## What you have to do
Go through the entries below and print each one exactly, leaving out pictures.

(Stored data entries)
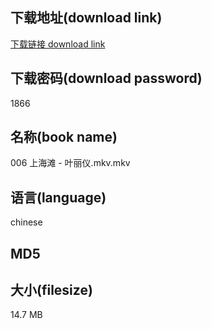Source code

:## 下载地址(download link)
[下载链接 download link](https://tutu365.netlify.app/?s=006+%E4%B8%8A%E6%B5%B7%E6%BB%A9+-+%E5%8F%B6%E4%B8%BD%E4%BB%AA.mkv)

## 下载密码(download password)
1866

## 名称(book name)
006 上海滩 - 叶丽仪.mkv.mkv

## 语言(language)
chinese

## MD5


## 大小(filesize)
14.7 MB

## Written answer
Source code

:## 下载地址(download link)
[下载链接 download link](https://tutu365.netlify.app/?s=006+%E4%B8%8A%E6%B5%B7%E6%BB%A9+-+%E5%8F%B6%E4%B8%BD%E4%BB%AA.mkv)

## 下载密码(download password)
1866

## 名称(book name)
006 上海滩 - 叶丽仪.mkv.mkv

## 语言(language)
chinese

## MD5


## 大小(filesize)
14.7 MB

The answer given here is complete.